- _TASK INSTRUCTIONS_: From the entries that follow, copy exactly the lines beginning at the line holding "- If closed par, then pop an open pars." and continuing through the line holding "- If an operation has".

BEGIN INFORMATION

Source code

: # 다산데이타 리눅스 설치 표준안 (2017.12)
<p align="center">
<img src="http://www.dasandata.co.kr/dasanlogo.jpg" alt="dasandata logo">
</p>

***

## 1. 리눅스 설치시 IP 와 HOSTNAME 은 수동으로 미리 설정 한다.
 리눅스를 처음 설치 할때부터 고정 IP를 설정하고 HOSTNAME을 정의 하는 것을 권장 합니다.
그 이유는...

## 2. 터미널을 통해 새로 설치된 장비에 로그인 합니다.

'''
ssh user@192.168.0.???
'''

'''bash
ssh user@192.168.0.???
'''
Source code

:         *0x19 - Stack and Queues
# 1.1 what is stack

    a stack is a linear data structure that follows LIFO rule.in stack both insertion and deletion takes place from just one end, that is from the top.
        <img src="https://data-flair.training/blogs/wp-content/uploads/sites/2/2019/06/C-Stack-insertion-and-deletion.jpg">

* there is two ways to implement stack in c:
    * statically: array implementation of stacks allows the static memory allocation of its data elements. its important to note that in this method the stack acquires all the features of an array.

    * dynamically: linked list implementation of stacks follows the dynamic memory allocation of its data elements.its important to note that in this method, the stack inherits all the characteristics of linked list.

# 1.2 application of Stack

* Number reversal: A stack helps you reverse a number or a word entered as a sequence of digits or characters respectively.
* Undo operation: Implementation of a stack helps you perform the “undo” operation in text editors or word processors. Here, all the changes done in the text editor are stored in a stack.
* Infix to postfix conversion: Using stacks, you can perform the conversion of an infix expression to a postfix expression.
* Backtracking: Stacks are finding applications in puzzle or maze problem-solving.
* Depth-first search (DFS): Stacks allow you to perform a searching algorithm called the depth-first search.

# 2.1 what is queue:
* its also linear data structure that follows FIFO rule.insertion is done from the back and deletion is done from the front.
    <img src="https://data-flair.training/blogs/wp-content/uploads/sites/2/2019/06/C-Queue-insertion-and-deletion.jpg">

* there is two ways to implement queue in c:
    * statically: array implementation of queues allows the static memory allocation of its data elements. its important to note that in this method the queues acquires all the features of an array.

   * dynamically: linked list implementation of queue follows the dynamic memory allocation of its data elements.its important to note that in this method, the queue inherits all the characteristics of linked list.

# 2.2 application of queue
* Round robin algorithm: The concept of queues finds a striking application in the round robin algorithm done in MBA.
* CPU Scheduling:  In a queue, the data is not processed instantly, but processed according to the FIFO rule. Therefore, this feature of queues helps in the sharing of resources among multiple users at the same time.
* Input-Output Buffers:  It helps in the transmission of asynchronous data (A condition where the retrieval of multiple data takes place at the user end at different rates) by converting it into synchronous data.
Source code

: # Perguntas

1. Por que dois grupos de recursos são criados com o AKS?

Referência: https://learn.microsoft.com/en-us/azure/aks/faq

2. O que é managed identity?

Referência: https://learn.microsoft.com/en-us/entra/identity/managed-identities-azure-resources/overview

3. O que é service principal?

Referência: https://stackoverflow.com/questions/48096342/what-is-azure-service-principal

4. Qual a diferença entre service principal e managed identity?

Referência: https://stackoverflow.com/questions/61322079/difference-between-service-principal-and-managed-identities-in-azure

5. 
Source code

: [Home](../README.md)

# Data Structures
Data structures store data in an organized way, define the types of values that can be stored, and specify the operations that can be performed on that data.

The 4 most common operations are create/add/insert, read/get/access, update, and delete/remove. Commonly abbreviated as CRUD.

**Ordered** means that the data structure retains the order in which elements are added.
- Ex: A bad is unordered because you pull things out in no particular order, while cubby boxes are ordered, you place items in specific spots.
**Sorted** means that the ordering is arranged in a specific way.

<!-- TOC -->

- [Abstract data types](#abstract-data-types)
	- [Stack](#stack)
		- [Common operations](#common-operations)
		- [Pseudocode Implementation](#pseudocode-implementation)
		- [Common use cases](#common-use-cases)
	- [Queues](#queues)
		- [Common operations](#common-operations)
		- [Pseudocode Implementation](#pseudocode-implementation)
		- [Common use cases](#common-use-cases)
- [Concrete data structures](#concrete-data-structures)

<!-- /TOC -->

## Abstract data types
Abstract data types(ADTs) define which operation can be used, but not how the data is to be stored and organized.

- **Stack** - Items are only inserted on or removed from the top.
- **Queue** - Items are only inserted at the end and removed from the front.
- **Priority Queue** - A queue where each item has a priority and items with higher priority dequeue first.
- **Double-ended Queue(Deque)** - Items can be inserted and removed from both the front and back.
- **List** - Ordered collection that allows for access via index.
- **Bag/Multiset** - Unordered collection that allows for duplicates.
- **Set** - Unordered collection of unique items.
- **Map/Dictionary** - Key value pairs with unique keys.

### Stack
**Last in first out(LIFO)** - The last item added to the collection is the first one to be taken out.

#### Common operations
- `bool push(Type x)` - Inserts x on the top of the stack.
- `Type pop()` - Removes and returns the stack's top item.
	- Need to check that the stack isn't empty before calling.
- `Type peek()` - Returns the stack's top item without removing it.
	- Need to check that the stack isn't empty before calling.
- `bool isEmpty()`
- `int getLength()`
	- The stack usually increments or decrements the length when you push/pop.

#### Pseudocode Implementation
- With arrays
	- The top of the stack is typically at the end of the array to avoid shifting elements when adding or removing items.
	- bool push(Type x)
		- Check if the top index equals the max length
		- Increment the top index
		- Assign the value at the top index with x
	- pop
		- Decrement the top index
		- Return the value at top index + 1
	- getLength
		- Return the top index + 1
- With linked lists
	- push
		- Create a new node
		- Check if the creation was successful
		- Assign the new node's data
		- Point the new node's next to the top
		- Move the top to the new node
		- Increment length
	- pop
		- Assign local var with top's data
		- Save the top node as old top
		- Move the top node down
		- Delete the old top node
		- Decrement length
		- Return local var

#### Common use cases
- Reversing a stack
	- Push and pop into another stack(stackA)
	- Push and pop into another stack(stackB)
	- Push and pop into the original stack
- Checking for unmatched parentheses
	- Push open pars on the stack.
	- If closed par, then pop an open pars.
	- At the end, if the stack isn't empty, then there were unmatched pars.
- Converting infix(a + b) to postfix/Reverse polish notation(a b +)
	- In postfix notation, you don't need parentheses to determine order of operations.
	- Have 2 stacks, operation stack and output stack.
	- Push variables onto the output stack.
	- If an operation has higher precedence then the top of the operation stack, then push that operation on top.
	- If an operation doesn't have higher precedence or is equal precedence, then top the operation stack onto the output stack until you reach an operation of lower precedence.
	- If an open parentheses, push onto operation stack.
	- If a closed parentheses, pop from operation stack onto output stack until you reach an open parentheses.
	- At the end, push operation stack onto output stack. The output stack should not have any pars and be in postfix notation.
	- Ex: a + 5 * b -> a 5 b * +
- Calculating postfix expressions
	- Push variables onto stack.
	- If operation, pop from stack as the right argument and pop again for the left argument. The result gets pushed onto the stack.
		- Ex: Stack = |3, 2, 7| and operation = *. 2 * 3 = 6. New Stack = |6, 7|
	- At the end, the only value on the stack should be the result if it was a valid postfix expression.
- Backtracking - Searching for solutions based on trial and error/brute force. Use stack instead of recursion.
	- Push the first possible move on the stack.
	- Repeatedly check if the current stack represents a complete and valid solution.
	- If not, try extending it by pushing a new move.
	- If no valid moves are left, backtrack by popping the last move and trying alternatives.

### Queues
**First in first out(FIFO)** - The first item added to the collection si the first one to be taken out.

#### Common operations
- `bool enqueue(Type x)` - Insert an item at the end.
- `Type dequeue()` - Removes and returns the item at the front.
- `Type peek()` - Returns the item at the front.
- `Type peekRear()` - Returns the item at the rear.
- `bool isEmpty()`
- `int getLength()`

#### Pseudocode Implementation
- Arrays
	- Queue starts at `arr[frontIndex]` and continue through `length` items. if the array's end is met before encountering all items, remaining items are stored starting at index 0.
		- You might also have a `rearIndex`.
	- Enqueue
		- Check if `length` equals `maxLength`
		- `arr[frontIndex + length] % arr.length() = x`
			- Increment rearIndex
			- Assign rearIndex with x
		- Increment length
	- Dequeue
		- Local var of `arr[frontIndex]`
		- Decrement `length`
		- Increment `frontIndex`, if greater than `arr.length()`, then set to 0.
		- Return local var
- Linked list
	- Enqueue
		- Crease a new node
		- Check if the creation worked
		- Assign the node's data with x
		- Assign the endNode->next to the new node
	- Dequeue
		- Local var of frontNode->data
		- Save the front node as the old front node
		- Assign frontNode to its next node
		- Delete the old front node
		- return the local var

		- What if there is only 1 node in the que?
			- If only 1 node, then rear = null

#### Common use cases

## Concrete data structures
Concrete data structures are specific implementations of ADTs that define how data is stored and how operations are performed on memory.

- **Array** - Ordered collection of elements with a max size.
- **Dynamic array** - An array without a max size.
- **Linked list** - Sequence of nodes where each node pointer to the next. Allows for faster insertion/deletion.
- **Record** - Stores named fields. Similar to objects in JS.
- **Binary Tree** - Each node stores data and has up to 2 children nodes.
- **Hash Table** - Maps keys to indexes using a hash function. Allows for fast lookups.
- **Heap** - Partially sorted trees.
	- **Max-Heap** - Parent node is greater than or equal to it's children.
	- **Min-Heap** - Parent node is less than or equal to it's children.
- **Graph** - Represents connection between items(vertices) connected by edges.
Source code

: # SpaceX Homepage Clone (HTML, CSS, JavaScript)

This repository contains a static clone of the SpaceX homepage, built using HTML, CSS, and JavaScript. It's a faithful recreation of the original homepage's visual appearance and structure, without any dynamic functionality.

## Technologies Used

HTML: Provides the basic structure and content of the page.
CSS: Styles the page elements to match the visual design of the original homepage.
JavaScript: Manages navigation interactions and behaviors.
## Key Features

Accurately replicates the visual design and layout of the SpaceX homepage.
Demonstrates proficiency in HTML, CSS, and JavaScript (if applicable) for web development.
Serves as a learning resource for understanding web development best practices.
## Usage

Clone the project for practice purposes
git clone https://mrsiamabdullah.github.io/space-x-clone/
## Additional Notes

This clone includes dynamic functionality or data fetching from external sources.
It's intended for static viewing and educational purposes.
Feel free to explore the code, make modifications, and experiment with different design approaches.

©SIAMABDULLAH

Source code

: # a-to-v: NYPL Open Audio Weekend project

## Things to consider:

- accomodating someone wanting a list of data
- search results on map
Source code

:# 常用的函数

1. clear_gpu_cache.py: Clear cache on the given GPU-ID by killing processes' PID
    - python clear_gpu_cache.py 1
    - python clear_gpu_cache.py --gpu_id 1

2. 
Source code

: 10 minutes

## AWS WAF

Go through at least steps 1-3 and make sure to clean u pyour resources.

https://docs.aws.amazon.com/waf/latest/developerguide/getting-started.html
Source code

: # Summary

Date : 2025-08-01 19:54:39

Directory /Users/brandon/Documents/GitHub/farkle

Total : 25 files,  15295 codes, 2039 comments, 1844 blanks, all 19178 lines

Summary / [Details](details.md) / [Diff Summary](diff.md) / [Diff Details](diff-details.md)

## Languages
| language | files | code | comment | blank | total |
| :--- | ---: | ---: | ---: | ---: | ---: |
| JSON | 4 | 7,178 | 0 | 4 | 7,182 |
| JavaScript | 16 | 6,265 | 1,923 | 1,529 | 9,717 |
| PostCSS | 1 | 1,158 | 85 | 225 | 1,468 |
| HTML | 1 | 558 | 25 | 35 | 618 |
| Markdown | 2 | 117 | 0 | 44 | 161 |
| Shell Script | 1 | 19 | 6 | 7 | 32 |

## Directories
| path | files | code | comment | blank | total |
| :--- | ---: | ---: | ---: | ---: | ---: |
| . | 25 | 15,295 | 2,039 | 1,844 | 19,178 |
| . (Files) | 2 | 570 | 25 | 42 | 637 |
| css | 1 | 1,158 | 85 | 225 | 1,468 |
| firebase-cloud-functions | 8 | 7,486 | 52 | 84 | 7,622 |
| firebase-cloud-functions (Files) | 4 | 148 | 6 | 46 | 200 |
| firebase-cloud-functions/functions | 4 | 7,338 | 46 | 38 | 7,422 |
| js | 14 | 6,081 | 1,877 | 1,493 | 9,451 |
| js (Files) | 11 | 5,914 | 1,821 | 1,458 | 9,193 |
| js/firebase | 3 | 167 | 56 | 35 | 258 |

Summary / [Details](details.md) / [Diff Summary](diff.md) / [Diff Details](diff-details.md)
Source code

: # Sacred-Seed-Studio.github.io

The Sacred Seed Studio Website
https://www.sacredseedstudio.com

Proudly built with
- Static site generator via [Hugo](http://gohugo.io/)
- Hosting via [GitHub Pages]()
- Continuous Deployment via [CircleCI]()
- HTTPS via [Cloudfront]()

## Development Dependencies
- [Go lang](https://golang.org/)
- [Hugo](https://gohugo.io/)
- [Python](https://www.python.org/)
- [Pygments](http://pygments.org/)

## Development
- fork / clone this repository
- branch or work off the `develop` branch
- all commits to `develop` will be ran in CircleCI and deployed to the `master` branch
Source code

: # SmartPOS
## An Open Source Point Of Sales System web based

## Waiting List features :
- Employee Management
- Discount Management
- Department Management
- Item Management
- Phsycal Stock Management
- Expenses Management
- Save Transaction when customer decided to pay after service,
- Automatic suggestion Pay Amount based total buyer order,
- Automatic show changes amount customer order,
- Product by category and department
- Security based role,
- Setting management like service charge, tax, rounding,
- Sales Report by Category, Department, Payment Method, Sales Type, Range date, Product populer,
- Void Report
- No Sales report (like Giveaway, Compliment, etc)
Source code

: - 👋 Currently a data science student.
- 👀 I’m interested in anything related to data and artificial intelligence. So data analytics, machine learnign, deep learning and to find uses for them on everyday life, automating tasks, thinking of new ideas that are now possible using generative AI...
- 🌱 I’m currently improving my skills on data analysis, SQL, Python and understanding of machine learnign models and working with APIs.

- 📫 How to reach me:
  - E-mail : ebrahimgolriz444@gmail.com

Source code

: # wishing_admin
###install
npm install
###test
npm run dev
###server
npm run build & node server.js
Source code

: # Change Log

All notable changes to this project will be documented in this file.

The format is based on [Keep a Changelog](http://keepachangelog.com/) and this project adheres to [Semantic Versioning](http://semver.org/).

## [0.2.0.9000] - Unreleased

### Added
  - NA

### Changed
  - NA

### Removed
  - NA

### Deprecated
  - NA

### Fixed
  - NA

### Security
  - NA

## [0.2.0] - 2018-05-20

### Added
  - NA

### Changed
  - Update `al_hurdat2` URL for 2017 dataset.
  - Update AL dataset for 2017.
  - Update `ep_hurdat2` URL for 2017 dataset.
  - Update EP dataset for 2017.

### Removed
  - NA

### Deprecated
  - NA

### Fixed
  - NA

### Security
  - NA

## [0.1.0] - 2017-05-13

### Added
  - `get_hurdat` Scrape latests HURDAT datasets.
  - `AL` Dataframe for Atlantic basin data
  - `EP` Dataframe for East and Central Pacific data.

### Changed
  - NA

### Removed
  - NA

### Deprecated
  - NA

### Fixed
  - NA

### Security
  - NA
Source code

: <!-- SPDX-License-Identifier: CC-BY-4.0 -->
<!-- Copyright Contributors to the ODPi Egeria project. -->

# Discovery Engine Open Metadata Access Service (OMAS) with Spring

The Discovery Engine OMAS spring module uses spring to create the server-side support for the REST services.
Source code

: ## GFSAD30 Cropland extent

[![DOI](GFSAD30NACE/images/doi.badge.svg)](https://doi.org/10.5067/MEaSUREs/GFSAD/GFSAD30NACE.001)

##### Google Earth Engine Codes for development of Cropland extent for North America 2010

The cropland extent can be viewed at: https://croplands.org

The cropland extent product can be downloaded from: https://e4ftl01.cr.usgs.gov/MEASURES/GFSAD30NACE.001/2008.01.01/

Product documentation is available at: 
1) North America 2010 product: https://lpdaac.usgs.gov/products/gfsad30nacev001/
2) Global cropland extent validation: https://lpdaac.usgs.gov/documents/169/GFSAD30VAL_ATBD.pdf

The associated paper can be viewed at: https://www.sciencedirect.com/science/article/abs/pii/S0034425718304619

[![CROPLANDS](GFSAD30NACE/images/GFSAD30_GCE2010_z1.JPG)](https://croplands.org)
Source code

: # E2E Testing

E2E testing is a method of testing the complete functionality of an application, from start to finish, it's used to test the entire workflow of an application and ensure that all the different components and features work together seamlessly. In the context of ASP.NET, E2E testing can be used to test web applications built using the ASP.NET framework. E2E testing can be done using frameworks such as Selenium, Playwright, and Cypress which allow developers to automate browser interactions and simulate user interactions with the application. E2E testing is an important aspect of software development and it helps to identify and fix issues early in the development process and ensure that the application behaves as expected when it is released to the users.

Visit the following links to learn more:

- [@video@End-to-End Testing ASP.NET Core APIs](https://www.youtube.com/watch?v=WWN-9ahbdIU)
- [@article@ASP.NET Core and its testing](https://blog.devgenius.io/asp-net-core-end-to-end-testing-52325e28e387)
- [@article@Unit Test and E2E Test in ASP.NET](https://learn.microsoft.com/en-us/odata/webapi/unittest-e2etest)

END INFORMATION

- _WRITTEN RESPONSE_:
	- If closed par, then pop an open pars.
	- At the end, if the stack isn't empty, then there were unmatched pars.
- Converting infix(a + b) to postfix/Reverse polish notation(a b +)
	- In postfix notation, you don't need parentheses to determine order of operations.
	- Have 2 stacks, operation stack and output stack.
	- Push variables onto the output stack.
	- If an operation has higher precedence then the top of the operation stack, then push that operation on top.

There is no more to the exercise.